Vietnam - Transportation

By plane

Vietnam International airports at Hanoi, Ho Chi Minh City, and Da Nang.
Non-stop Direct flights are accessible from Australia, Cambodia, China, France, Germany, Hong Kong, Japan, South Korea, Laos, Malaysia, Philippines, Poland, Russia, Singapore, Brunei, South Korea, Thailand, Taiwan, Indonesia, Macau, Qatar, Turkey and the U.S. However, flag carrier Vietnam Airlines supply most direct flights while many of other long-distance flights are accessible with transits via Bangkok, Hong Kong, Singapore, Malaysia and Taipei.

By train

There are straight international train services from Nanning and Beijing in China to Hanoi. Most have need a change of trains at the border at Pingxiang/Dong Dang, but the Chinese-carry on daily Nanning express (T871/MR2) runs throughout, even though it still takes about four hours at the border for immigration.
The Kunming-Hanoi line was shut down by landslides in 2002 and, as of 2011, remains closed. There are no train links to Cambodia.


Three border crossings between China and Vietnam that can be use:
A.    Dongxing – Mong Cai (by road; onward travel Mong Cai to Ha Long by sea or by road)
B.    Hekou – Lao Cai (by road and or rail, but no international passenger train services)
C.    Youyi Guan – Huu Nghi Quan (Friendship Pass – by road and/or rail)


Six border crossings between Laos and Vietnam that can be use.
Be cautious of getting local buses from Laos to Vietnam. Not only are they often overflowing with cargo (coal and live chickens, often underfoot) but many buses operates in the middle of the night, stopping for hours in order to wait for the border to open at 7AM. Long waiting, you will be getting off the bus (for several hours) where you will be approached by locals giving assistance in getting a Laos exit stamp in return  for money (usually US$5+). If you negotiate hard, you can get the amount down to about US$2. The men will get your passports, which can be much confusing, but will absolutely provide the service they promise. It is not clear whether you can just wait for the border officials to do this. There is also a VIP bus from Savannakhet.

These include:

Donsavanh – Lao Bao
Kaew Neua – Cau Treo (Keo Nua Pass)
Nam Can (Vietnam) to Xieng Khuang (Laos)
Tay Trang (Vietnam) to Phong Sa Ly (Laos)

By bus

Long-distance bus operations connect most cities in Vietnam. Most leave early in the morning to get behind traffic and late afternoon rains, or run overnight. It is important to note that average road speeds are ordinarily quite slow, even when travelling between cities. For example a 276 km (172 mi) journey from the Mekong Delta to Ho Chi Minh City by bus will likely take about 8 hours.
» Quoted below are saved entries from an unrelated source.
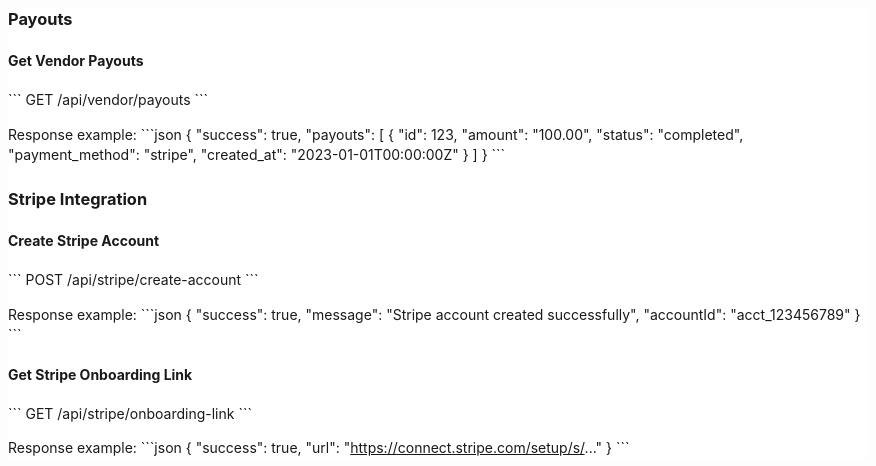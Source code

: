 ### Payouts

#### Get Vendor Payouts

\`\`\`
GET /api/vendor/payouts
\`\`\`

Response example:
\`\`\`json
{
  "success": true,
  "payouts": [
    {
      "id": 123,
      "amount": "100.00",
      "status": "completed",
      "payment_method": "stripe",
      "created_at": "2023-01-01T00:00:00Z"
    }
  ]
}
\`\`\`

### Stripe Integration

#### Create Stripe Account

\`\`\`
POST /api/stripe/create-account
\`\`\`

Response example:
\`\`\`json
{
  "success": true,
  "message": "Stripe account created successfully",
  "accountId": "acct_123456789"
}
\`\`\`

#### Get Stripe Onboarding Link

\`\`\`
GET /api/stripe/onboarding-link
\`\`\`

Response example:
\`\`\`json
{
  "success": true,
  "url": "https://connect.stripe.com/setup/s/..."
}
\`\`\`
Be extra careful of your belongings on the overnight bus, people (including bus employees) have been known to look inside passengers bag’s and take expensive items such as iPods and phones and sell them on for profit. If you are travelling with an iPod DO NOT FALL ASLEEP WITH IT IN YOUR EAR, as the high risk that it will be nowhere to be found in the morning. Simply get a padlock for your hand luggage and lock everything up in there before you go to sleep.

By car

International driving licenses are not recognizing in Vietnam. The concept of renting a car to drive you is almost non-existent, and when Vietnamese speak of renting a car, they always mean hiring a car with a driver. Since few Vietnamese own cars, they have common occasion to hire vehicles for family outings, special occasions, etc., and a progressing industry exists to serve that need.

By bicycle

Daring visitors may wish to see Vietnam by bicycle. Several adventure travel tours provide package tours with supplies. Almost of the population gets around on two wheels, so it is an exciting way to get closer to the people, as well as off the beaten path.

By cyclo

While slowly being replaced by motorbikes, cyclo pedicabs still wandering the streets of Vietnam’s cities and towns. They are particularly common in scenic smaller, less busy cities like Hue, where it is good to cruise slowly along taking in the sights. However, the ride will be slow, hot and every now and then dangerous, you will in most cases need to pay more than for a motorbike for the comparable distance. On the plus side, some drivers (particularly in the South) are very friendly and happy to give you running notes on the sights.